Refactor to avoid usability issue
This doesn't seem reasonable and I would suggest to avoid this at all costs, because you have a serious usability issue if you do need two of them. Why would you need two captchas anyway? The main idea behind a captcha is that it assures that there was a person entering data in the form and not a computer.
So if there's one captcha on the page, you're assured. So if the first one was filled by a person, all other data is as well and you don't need a second one.

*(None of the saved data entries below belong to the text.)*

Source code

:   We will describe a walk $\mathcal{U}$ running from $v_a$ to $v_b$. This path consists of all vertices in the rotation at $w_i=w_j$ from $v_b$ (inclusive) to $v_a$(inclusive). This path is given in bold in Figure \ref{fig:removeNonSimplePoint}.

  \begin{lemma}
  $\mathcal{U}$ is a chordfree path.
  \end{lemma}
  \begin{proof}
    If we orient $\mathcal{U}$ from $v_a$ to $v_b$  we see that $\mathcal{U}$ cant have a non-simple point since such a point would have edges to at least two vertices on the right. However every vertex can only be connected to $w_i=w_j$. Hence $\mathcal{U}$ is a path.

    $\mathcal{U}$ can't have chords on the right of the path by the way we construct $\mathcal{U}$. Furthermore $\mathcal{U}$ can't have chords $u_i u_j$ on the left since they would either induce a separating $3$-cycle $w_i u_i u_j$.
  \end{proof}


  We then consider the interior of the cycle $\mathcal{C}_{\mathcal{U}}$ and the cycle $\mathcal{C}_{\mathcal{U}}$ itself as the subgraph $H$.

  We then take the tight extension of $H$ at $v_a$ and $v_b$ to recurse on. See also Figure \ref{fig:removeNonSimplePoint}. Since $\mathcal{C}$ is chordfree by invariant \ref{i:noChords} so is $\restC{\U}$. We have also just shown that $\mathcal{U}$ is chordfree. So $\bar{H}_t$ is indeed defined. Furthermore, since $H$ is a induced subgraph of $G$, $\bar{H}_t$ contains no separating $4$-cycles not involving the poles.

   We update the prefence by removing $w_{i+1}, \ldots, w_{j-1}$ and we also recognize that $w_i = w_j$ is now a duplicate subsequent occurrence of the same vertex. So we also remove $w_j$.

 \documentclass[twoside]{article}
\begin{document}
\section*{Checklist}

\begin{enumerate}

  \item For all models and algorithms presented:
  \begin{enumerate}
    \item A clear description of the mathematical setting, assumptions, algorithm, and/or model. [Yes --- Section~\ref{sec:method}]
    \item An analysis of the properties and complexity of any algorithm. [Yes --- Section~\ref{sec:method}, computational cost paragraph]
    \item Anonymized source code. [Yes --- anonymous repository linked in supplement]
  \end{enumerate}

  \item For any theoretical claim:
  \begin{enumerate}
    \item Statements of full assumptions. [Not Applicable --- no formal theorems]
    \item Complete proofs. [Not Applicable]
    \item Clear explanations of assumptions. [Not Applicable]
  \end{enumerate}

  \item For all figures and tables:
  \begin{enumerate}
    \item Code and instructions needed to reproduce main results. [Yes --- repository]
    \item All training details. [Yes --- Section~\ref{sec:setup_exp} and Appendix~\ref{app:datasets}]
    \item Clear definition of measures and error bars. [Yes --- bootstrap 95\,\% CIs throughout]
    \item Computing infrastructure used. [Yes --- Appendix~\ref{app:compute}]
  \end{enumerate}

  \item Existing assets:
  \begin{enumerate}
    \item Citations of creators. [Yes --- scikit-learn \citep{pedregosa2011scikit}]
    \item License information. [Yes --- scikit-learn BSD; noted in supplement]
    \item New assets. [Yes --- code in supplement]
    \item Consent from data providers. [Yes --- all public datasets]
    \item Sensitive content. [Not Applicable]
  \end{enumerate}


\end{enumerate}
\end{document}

But I can see one scenario where two captchas could come into place. And that's when you'd have two <form>
elements on the page. So a user can either submit one or the other. In this case user will always submit data from just one form and not both. So you could avoid this as well by either:
- separating these two forms into two pages/views with an additional pre-condition page where a user would select one of the two forms
- hiding captcha at first, but when a user starts entering data into one of the forms you could move the hidden DIV with captcha inside the form and display it. This way there would only be one captcha on the page and it would be on the form that the user is about to send
The second one is the one you'd want to avoid. If you give us more details what your business problem is, we could give you a much better answer.
Alternatives
Since you described your actual business problem I suggest you take a look at the honey pot trick, that is more frequently used for this kind of scenarios. Because if you used too many captchas on your site, people would get annoyed. They are tedious work, that's for sure. Honey pot trick may help you avoid these unnecessary data entering.

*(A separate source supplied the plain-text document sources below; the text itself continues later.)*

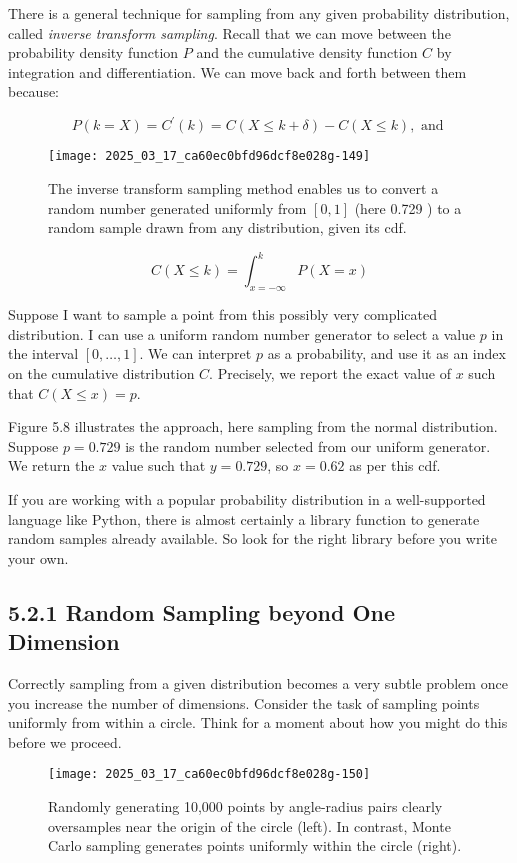 \documentclass[10pt]{article}
\begin{document}
There is a general technique for sampling from any given probability distribution, called \emph{inverse transform sampling}. Recall that we can move between the probability density function $P$ and the cumulative density function $C$ by integration and differentiation. We can move back and forth between them because:

\[
P(k=X)=C^{\prime}(k)=C(X \leq k+\delta)-C(X \leq k), \text { and }
\]

\begin{figure}[h]
\centering
\texttt{[image: 2025\_03\_17\_ca60ec0bfd96dcf8e028g-149]}
\caption{The inverse transform sampling method enables us to convert a random number generated uniformly from $[0,1]$ (here 0.729 ) to a random sample drawn from any distribution, given its cdf.}
\end{figure}

\[
C(X \leq k)=\int_{x=-\infty}^{k} P(X=x)
\]

Suppose I want to sample a point from this possibly very complicated distribution. I can use a uniform random number generator to select a value $p$ in the interval $[0, \ldots, 1]$. We can interpret $p$ as a probability, and use it as an index on the cumulative distribution $C$. Precisely, we report the exact value of $x$ such that $C(X \leq x)=p$.

Figure 5.8 illustrates the approach, here sampling from the normal distribution. Suppose $p=0.729$ is the random number selected from our uniform generator. We return the $x$ value such that $y=0.729$, so $x=0.62$ as per this cdf.

If you are working with a popular probability distribution in a well-supported language like Python, there is almost certainly a library function to generate random samples already available. So look for the right library before you write your own.

\subsection*{5.2.1 Random Sampling beyond One Dimension}
Correctly sampling from a given distribution becomes a very subtle problem once you increase the number of dimensions. Consider the task of sampling points uniformly from within a circle. Think for a moment about how you might do this before we proceed.\
\
\begin{figure}[h]
\centering
\texttt{[image: 2025\_03\_17\_ca60ec0bfd96dcf8e028g-150]}
\caption{Randomly generating 10,000 points by angle-radius pairs clearly oversamples near the origin of the circle (left). In contrast, Monte Carlo sampling generates points uniformly within the circle (right).}
\end{figure}
\end{document}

The other question is of course: Are your users logged in when they have these actions available? Especially the editing one. If they are, you can better mitigate this problem. You could set a time limit per user for sending out messages. Like few per minute. That's what a person would do. And of course store the information about sending out these emails, so you can still keep historical track of what users did so you can disable accounts of this gets abused. But when users are logged in they normally don't have to enter captchas since they've already identified themselves during authentication phase.
The ultimate question is of course: Why would a bot send out emails to friends? they wouldn't be able to send any kind of spam would they? What's the point then? It's more likely that bots will abuse your system if they can spam users anyhow. Either by sending email with content or leaving spam comments on your site. These forms need to be bot checked.